# NVIDIA driver update causes black screen



## BMW rulez (Jun 27, 2008)

2 days ago I downloaded and installed the update for my graphics card: *NVIDIA GEFORCE GT 425M (CUDA 1GB)* and it has caused lots of problems.

When I go onto YouTube and try to watch a video, my screen will go black for 2 or 3 seconds and go back on. I get a dialogue box on my taskbar. I have attached it as an image to make it easier.

Thanks TSF staff, you've helped me a lot in the past and I am very grateful :thumb:

P.S. I wasn't sure if this was in the correct forum, so it can be moved if need be.


----------



## joeten (Dec 4, 2008)

Did you try rolling back to the previous driver I 'am guessing that worked without issue


----------



## BMW rulez (Jun 27, 2008)

I tried but I'm still getting problems.


----------



## Amd_Man (Jan 27, 2009)

Uninstall the card from device manager and the software from Programs and features and reboot. Windows should find it and reinstall the drivers.


----------



## BMW rulez (Jun 27, 2008)

Amd_Man said:


> Uninstall the card from device manager and the software from Programs and features and reboot. Windows should find it and reinstall the drivers.

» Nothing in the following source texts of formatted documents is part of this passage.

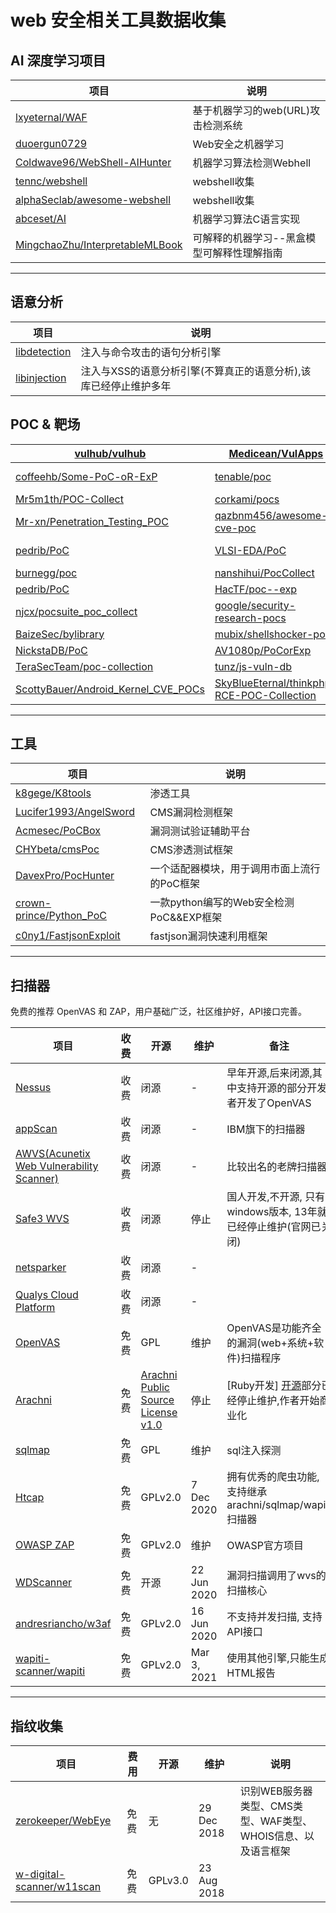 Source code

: # web 安全相关工具数据收集

## AI 深度学习项目

| 项目                                                                                    | 说明                     |
| ------------------------------------------------------------------------------------- | ---------------------- |
| [lxyeternal/WAF](https://github.com/lxyeternal/WAF)                                   | 基于机器学习的web(URL)攻击检测系统  |
| [duoergun0729 ](https://github.com/duoergun0729)                                      | Web安全之机器学习             |
| [Coldwave96/WebShell-AIHunter](https://github.com/Coldwave96/WebShell-AIHunter)       | 机器学习算法检测Webhell        |
| [tennc/webshell](https://github.com/tennc/webshell)                                   | webshell收集             |
| [alphaSeclab/awesome-webshell](https://github.com/alphaSeclab/awesome-webshell)       | webshell收集             |
| [abceset/AI](https://github.com/abceset/AI)                                           | 机器学习算法C语言实现            |
| [MingchaoZhu/InterpretableMLBook](https://github.com/MingchaoZhu/InterpretableMLBook) | 可解释的机器学习--黑盒模型可解释性理解指南 |

---

## 语意分析

| 项目                                                           | 说明                                  |
| ------------------------------------------------------------ | ----------------------------------- |
| [libdetection](https://github.com/wallarm/libdetection)      | 注入与命令攻击的语句分析引擎                      |
| [libinjection](https://github.com/libinjection/libinjection) | 注入与XSS的语意分析引擎(不算真正的语意分析),该库已经停止维护多年 |

## POC & 靶场

| [vulhub/vulhub](https://github.com/vulhub/vulhub)                                                        | [Medicean/VulApps](https://github.com/Medicean/VulApps)                                                     | -                                                                   |
| -------------------------------------------------------------------------------------------------------- | ----------------------------------------------------------------------------------------------------------- | ------------------------------------------------------------------- |
| [coffeehb/Some-PoC-oR-ExP](https://github.com/coffeehb/Some-PoC-oR-ExP)                                  | [tenable/poc](https://github.com/tenable/poc)                                                               | [ym2011/POC-EXP](https://github.com/ym2011/POC-EXP)                 |
| [Mr5m1th/POC-Collect](https://github.com/Mr5m1th/POC-Collect)                                            | [corkami/pocs](https://github.com/corkami/pocs)                                                             | [thezdi/PoC](https://github.com/thezdi/PoC)                         |
| [Mr-xn/Penetration_Testing_POC](https://github.com/Mr-xn/Penetration_Testing_POC)                        | [qazbnm456/awesome-cve-poc](https://github.com/qazbnm456/awesome-cve-poc)                                   | [mcw0/PoC](https://github.com/mcw0/PoC)                             |
| [pedrib/PoC](https://github.com/pedrib/PoC)                                                              | [VLSI-EDA/PoC](https://github.com/VLSI-EDA/PoC)                                                             | [ele7enxxh/poc-exp](https://github.com/ele7enxxh/poc-exp)           |
| [burnegg/poc](https://github.com/burnegg/poc)                                                            | [nanshihui/PocCollect](https://github.com/nanshihui/PocCollect)                                             | [gottburgm/Exploits](https://github.com/gottburgm/Exploits)         |
| [pedrib/PoC](https://github.com/pedrib/PoC)                                                              | [HacTF/poc--exp](https://github.com/HacTF/poc--exp)                                                         | [V-E-O/PoC](https://github.com/V-E-O/PoC)                           |
| [njcx/pocsuite_poc_collect](https://github.com/njcx/pocsuite_poc_collect)                                | [google/security-research-pocs](https://github.com/google/security-research-pocs)                           | [nomi-sec/PoC-in-GitHub](https://github.com/nomi-sec/PoC-in-GitHub) |
| [BaizeSec/bylibrary](https://github.com/BaizeSec/bylibrary/tree/main/docs/%E6%BC%8F%E6%B4%9E%E5%BA%93)   | [mubix/shellshocker-pocs](https://github.com/mubix/shellshocker-pocs)                                       | [jas502n](https://github.com/jas502n?tab=repositories)              |
| [NickstaDB/PoC](https://github.com/NickstaDB/PoC)                                                        | [AV1080p/PoCorExp](https://github.com/AV1080p/PoCorExp)                                                     | [lgandx/PoC](https://github.com/lgandx/PoC)                         |
| [TeraSecTeam/poc-collection](https://github.com/TeraSecTeam/poc-collection/blob/main/poc-collection.csv) | [tunz/js-vuln-db](https://github.com/tunz/js-vuln-db)                                                       | [pochubs/pochubs](https://github.com/pochubs/pochubs)               |
| [ScottyBauer/Android_Kernel_CVE_POCs](https://github.com/ScottyBauer/Android_Kernel_CVE_POCs)            | [SkyBlueEternal/thinkphp-RCE-POC-Collection](https://github.com/SkyBlueEternal/thinkphp-RCE-POC-Collection) |                                                                     |

----

## 工具

| 项目                                                                    | 说明                           |
| --------------------------------------------------------------------- | ---------------------------- |
| [k8gege/K8tools](https://github.com/k8gege/K8tools)                   | 渗透工具                         |
| [Lucifer1993/AngelSword](https://github.com/Lucifer1993/AngelSword)   | CMS漏洞检测框架                    |
| [Acmesec/PoCBox](https://github.com/Acmesec/PoCBox)                   | 漏洞测试验证辅助平台                   |
| [CHYbeta/cmsPoc](https://github.com/CHYbeta/cmsPoc)                   | CMS渗透测试框架                    |
| [DavexPro/PocHunter](https://github.com/DavexPro/PocHunter)           | 一个适配器模块，用于调用市面上流行的PoC框架      |
| [crown-prince/Python_PoC](https://github.com/crown-prince/Python_PoC) | 一款python编写的Web安全检测PoC&&EXP框架 |
| [c0ny1/FastjsonExploit](https://github.com/c0ny1/FastjsonExploit)     | fastjson漏洞快速利用框架             |

---

## 扫描器

免费的推荐 OpenVAS 和 ZAP，用户基础广泛，社区维护好，API接口完善。

| 项目                                                                                             | 收费  | 开源                                                                                              | 维护          | 备注                                                                | 使用说明                   |
| ---------------------------------------------------------------------------------------------- | --- | ----------------------------------------------------------------------------------------------- | ----------- | ----------------------------------------------------------------- | ---------------------- |
| [Nessus](https://www.tenable.com/products/nessus)                                              | 收费  | 闭源                                                                                              | -           | 早年开源,后来闭源,其中支持开源的部分开发者开发了OpenVAS                                  |                        |
| [appScan](https://www.hcltechsw.com/products/appscan)                                          | 收费  | 闭源                                                                                              | -           | IBM旗下的扫描器                                                         |                        |
| [AWVS(Acunetix Web Vulnerability Scanner)](https://www.acunetix.com/web-vulnerability-scanner) | 收费  | 闭源                                                                                              | -           | 比较出名的老牌扫描器                                                        |                        |
| [Safe3 WVS](https://sourceforge.net/projects/safe3wvs/)                                        | 收费  | 闭源                                                                                              | 停止          | 国人开发,不开源, 只有windows版本, 13年就已经停止维护(官网已关闭)                          |                        |
| [netsparker](https://www.netsparker.com/)                                                      | 收费  | 闭源                                                                                              | -           |                                                                   |                        |
| [Qualys Cloud Platform](https://www.qualys.com/cloud-platform/)                                | 收费  | 闭源                                                                                              | -           |                                                                   |                        |
| [OpenVAS](https://www.openvas.org/)                                                            | 免费  | GPL                                                                                             | 维护          | OpenVAS是功能齐全的漏洞(web+系统+软件)扫描程序                                    |                        |
| [Arachni](https://www.arachni-scanner.com/)                                                    | 免费  | [Arachni Public Source License v1.0](https://github.com/Arachni/arachni/blob/master/LICENSE.md) | 停止          | [Ruby开发] [开源](https://github.com/Arachni/arachni)部分已经停止维护,作者开始商业化 | [DOC](docs/arachni.md) |
| [sqlmap](https://github.com/sqlmapproject/sqlmap)                                              | 免费  | GPL                                                                                             | 维护          | sql注入探测                                                           |                        |
| [Htcap](https://htcap.org/)                                                                    | 免费  | GPLv2.0                                                                                         | 7 Dec 2020  | 拥有优秀的爬虫功能, 支持继承arachni/sqlmap/wapiti 扫描器                          |                        |
| [OWASP ZAP](https://owasp.org/www-project-zap/)                                                | 免费  | GPLv2.0                                                                                         | 维护          | OWASP官方项目                                                         | [DOC](docs/zaproxy.md) |
| [WDScanner](https://github.com/TideSec/WDScanner)                                              | 免费  | 开源                                                                                              | 22 Jun 2020 | 漏洞扫描调用了wvs的扫描核心                                                   |                        |
| [andresriancho/w3af](https://github.com/andresriancho/w3af)                                    | 免费  | GPLv2.0                                                                                         | 16 Jun 2020 | 不支持并发扫描, 支持API接口                                                  | [DOC](docs/w3af.md)    |
| [wapiti-scanner/wapiti](https://github.com/wapiti-scanner/wapiti)                              | 免费  | GPLv2.0                                                                                         | Mar 3, 2021 | 使用其他引擎,只能生成HTML报告                                                 | [DOC](docs/wapiti.md)  |

----

## 指纹收集

| 项目                                                                        | 费用  | 开源      | 维护          | 说明                                    |
| ------------------------------------------------------------------------- | --- | ------- | ----------- | ------------------------------------- |
| [zerokeeper/WebEye](https://github.com/zerokeeper/WebEye)                 | 免费  | 无       | 29 Dec 2018 | 识别WEB服务器类型、CMS类型、WAF类型、WHOIS信息、以及语言框架 |
| [w-digital-scanner/w11scan](https://github.com/w-digital-scanner/w11scan) | 免费  | GPLv3.0 | 23 Aug 2018 |                                       |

I have lots of different programs in my Programs and Features menu.


----------



## Amd_Man (Jan 27, 2009)

Wow Nvidia sure installs lots of crapware! Just try the driver then and let it reinstall.


----------



## BMW rulez (Jun 27, 2008)

It came with my Asus, and you wouldn't believe the amount of bloatware the laptop came with. Ridiculous.

I uninstalled the NVIDIA driver via the device manager, and it just finished installing it (and I restarted my PC again).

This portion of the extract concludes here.